BAB 15~BOYBEN
Happy Reading.
"OM BOYBEN!!!"
Boy mengernyit ketika Shelia melompat ke atas sofa dan menghambur ke dalam pelukannya. Gadis kecil itu tampak lucu dengan gaun kuningnya. Boy mencubit gemas pipinya, mengusap kepalanya, lalu kembali memeluknya. Di pertemuan mereka sebelumnya, Shelia mogok bicara pada Boy karena dia megingkari janjinya mengajak Shelia membeli es krim.

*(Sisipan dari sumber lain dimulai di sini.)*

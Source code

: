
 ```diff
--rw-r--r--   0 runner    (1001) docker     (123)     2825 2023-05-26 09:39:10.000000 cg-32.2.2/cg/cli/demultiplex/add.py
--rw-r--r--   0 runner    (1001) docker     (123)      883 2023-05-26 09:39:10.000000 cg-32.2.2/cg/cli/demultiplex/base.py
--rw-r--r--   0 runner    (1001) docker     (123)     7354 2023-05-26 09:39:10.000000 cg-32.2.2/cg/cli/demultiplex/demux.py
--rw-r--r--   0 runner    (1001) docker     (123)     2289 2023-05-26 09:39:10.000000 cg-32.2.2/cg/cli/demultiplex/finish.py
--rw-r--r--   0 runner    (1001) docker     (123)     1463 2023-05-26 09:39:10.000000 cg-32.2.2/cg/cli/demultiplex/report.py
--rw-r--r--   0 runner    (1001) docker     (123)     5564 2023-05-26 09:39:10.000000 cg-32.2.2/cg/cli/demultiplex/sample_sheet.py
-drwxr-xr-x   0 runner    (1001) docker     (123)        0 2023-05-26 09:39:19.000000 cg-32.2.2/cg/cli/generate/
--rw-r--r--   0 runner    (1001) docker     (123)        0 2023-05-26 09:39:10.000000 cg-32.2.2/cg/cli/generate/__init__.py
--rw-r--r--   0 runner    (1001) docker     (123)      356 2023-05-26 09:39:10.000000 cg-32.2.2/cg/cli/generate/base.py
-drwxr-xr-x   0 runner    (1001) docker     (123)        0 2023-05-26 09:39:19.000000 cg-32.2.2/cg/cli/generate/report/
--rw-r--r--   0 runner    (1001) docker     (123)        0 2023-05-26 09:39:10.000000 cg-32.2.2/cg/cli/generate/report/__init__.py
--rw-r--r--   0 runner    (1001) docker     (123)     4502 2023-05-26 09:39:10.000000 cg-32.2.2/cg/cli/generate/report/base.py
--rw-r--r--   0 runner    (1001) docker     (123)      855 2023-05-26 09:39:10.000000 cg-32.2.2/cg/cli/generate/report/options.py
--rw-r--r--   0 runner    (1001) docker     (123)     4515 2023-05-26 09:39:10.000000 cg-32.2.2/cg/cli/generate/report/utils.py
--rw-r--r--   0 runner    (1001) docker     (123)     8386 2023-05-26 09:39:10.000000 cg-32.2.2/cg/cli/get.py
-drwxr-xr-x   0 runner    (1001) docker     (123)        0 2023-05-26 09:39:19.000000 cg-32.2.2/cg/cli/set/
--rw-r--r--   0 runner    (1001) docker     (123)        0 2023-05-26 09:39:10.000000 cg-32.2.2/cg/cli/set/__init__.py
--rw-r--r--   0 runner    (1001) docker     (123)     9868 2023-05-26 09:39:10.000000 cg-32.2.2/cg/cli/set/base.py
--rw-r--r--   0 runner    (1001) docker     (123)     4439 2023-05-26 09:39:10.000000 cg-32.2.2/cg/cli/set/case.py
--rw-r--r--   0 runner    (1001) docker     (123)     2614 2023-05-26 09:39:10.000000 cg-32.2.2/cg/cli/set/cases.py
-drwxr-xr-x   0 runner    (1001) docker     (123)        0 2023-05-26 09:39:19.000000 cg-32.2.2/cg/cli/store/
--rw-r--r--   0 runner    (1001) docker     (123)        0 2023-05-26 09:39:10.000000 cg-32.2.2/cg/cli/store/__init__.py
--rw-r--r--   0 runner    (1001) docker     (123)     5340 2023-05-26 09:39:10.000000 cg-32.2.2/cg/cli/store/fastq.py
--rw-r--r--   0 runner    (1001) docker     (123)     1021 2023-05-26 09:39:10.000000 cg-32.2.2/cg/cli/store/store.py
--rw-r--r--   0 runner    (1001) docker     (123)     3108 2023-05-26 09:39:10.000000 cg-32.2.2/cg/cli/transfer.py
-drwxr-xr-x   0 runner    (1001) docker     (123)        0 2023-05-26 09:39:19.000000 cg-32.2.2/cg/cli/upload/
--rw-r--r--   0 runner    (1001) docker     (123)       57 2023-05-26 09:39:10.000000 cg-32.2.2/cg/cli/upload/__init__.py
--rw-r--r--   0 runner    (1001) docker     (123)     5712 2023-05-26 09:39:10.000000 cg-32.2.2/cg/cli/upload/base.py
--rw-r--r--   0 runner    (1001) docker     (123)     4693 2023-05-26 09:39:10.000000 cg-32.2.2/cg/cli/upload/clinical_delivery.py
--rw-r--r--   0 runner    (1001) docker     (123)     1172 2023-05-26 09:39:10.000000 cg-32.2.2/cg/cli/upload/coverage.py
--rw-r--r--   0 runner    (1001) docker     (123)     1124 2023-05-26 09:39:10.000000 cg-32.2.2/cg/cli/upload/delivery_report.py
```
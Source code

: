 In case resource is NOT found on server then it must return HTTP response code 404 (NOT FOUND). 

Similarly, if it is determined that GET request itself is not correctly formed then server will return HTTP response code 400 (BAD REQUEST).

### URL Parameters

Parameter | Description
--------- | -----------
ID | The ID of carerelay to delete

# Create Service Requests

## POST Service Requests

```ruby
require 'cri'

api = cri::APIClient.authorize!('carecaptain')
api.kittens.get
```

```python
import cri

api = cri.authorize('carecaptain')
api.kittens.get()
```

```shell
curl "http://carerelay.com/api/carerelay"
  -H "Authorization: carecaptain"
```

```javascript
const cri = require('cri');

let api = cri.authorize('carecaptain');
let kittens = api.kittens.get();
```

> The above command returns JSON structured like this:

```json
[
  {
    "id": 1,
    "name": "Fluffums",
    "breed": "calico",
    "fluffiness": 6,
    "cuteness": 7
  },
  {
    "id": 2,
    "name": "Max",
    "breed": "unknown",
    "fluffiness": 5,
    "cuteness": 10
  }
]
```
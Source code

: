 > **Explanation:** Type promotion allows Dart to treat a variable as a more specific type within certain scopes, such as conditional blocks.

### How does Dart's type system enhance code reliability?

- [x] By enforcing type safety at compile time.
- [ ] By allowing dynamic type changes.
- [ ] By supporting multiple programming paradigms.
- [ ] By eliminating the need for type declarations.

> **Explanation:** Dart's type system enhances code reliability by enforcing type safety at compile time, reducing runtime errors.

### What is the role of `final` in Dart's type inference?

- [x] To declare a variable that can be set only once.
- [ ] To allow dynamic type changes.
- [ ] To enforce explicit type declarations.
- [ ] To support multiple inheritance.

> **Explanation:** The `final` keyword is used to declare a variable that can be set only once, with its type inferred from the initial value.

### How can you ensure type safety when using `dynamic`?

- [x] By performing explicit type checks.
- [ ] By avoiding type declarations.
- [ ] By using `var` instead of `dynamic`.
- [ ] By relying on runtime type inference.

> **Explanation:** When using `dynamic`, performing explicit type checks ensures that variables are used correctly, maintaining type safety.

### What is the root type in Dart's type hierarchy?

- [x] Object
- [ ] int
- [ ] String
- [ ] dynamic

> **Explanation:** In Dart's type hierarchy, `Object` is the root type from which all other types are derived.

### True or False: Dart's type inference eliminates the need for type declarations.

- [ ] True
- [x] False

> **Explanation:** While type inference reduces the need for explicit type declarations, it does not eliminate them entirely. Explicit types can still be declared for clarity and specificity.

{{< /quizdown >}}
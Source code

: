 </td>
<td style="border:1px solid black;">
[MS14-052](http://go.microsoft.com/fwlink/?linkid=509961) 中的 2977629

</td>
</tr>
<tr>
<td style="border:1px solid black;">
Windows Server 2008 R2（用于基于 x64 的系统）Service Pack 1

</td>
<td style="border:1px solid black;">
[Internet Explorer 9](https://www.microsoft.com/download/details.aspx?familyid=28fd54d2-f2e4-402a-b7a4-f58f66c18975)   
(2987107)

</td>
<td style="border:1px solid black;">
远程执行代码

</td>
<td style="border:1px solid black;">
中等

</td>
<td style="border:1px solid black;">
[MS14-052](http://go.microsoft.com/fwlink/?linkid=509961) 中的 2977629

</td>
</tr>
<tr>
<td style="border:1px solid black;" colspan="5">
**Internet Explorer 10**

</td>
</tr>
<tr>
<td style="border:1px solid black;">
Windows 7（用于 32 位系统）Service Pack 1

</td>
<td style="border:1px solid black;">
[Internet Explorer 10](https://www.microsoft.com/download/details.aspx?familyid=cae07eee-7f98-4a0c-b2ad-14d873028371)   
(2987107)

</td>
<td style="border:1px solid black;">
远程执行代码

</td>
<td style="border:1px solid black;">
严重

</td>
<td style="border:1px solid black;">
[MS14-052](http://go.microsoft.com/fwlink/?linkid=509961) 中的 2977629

"Katanya Sheli kangen sama lo." Bang Leo duduk di sampingnya, wajahnya datar seperti biasa. Lalu kak Mauren muncul menenteng dua tas besar berisi oleh-oleh dari Palembang.
Boy menggendong Shelia. Dia berdiri menyalami Kak Mauren. Cipika-cipiki dengan kakak iparnya itu. "Kak, kok mau sih sama Bang Leo. Galak gitu. Mirip cewek lagi PMS. Senggoldikit langsung gigit."
"Mulut lo ya. Nggak ada sopan-sopannya."
Kak Mauren duduk di sebelah Bang Leo , mengusap lengan suaminya itu. "Habisnya udah ditolak berkali-kali tetap nggak mau nyerah."
"Berarti atas dasar rasa kasihan dong, kak?" tanya Boy. Salah satu hobiya yang tidak diketahui oleh orang lain adalah bersekongkol dengan para kakak iparnya untuk menyudutkan abang-abangnya. Walaupun pada akhirnya dia juga yang akan kalah.
"Kan kakak nggak tega." Kak Mauren terkikik. "Padahal dulu kakak banyak yang ngejar. Tapi ya mau gimana. Abang kamu mepetin terus. Ya udah deh."
Boy menatap Bang Leo sambil berdecak. "Lo emang udah bucin sejak dini ya, Bang." Eh, bukannya gue yang bucin?
Bang Leo menatap Boy garang. "Jangan macem-macem deh. Lo masih ada utang sama gue.?"
"Apaan?!"
"Gunting rumput halaman rumah gue."
Boy tertawa. Dia tidak lupa akan janjinya itu. Masih sangat ingat. Tapi yang benar saja datang ke rumah Bang Leo hanya demi menjadi tukang kebun abangnya yang galak itu. "Lihat nih, Kak. Aku dipaksa gunting pagar ke Tebet. Kakak nggak kasihan adik iparnya paling tampan panas-panasan?"
Bang Leo melemparkan bantal Sofa, mengenai kepala Boy. "Sembarangan nih orang. Lo yang nawarin diri. Gue bilang Papi baru tahu rasa lo."
Shelia meloto pada Papanya. "Papa, jangan gitu sama Om Boyben." Shelia mengusap kepala Boy. "Maafin Papa Sheli ya Om. Nanti kita beli es klim. Om yang bayal."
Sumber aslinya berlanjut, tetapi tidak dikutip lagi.